Public Pre-K and Supporting Working Parents

Note: to some degree, this is a corollary post to my Daily Beast post on public investments in PreK and labor supply. The two can be read separately, but if you’re interested in skipping my personal narrative explaining why I care about that relationship, here’s a link to the Daily Beast post that dives right in.

I have two outrageously beautiful children. You’ve met cute kids before, I’m sure, and I know you’re discounting my parental bias even as you get to this point in my too-long sentence, but believe me when I tell you that my children are the best-looking creatures on God’s green earth. By some margin.

I could watch them goof around all day. And I used to. During the final two years of my PhD, I covered 100% of our family’s child care for my son and daughter. From 6AM until 8PM, I changed diapers, hit the zoo, goofed around at the playground, and so on and so forth. From 8PM on, I wrote dense, esoteric analysis of just what John Dewey really meant by “science.”

After successfully becoming a “doctor” (albeit one of the least useful within that rarefied tribe), things got more complicated.
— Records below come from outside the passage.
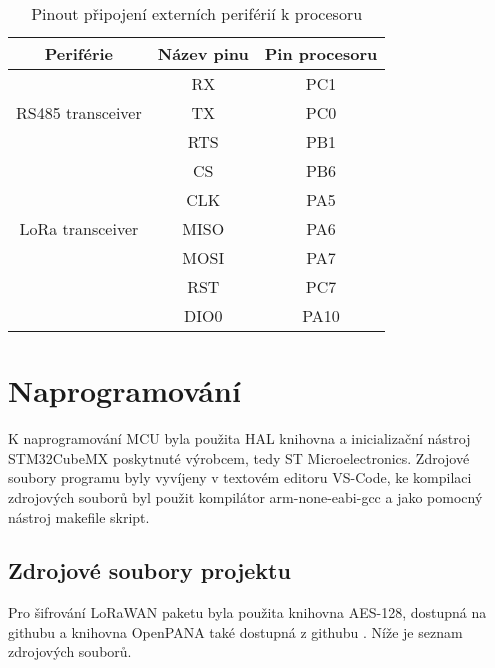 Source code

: \begin{table}[h]
    \centering
    \begin{tabular}{ |c|c|c| }
     \hline

     Periférie          & Název pinu & Pin procesoru           \\ \hline \hline
     
                        & RX  &   PC1            \\
    RS485 transceiver   & TX  &   PC0       \\
                        & RTS  &  PB1      \\     \hline

                        & CS    &  PB6             \\
                        & CLK   &  PA5        \\
   LoRa transceiver     & MISO  &  PA6     \\
                        & MOSI  &  PA7        \\
                        & RST   & PC7          \\
                        & DIO0  & PA10         \\
                        \hline

    \end{tabular}
    \caption{Pinout připojení externích periférií k procesoru}
    \label{table:3}
\end{table}

\section{Naprogramování}
K naprogramování MCU byla použita HAL knihovna a inicializační nástroj STM32CubeMX poskytnuté výrobcem, tedy ST Microelectronics.
Zdrojové soubory programu byly vyvíjeny v textovém editoru VS-Code, ke kompilaci zdrojových souborů byl použit kompilátor arm-none-eabi-gcc a jako pomocný nástroj makefile skript. 

\subsection{Zdrojové soubory projektu}
Pro šifrování LoRaWAN paketu byla použita knihovna AES-128, dostupná na githubu \cite{AESlib} a knihovna OpenPANA také dostupná z githubu \cite{CMAClib}.
Níže je seznam zdrojových souborů.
My return to the work world meant more money, personal dignity, and professional fulfillment, but it put our two-income household in a tough child care spot. For a while, we limped by on two flexible schedules: I covered 30 hours of the weekday child care and worked two days/week plus most nights between 8PM and 1AM. My wife worked four days in the office and covered 10 hours of the weekday child care (etc). We got a babysitter to cover one day of child care each week.

We sorta had it all—and I probably even had more of it all than my wife. I had three days with the world’s greatest kids each week, a solid salary with strong benefits, a rewarding job, etc.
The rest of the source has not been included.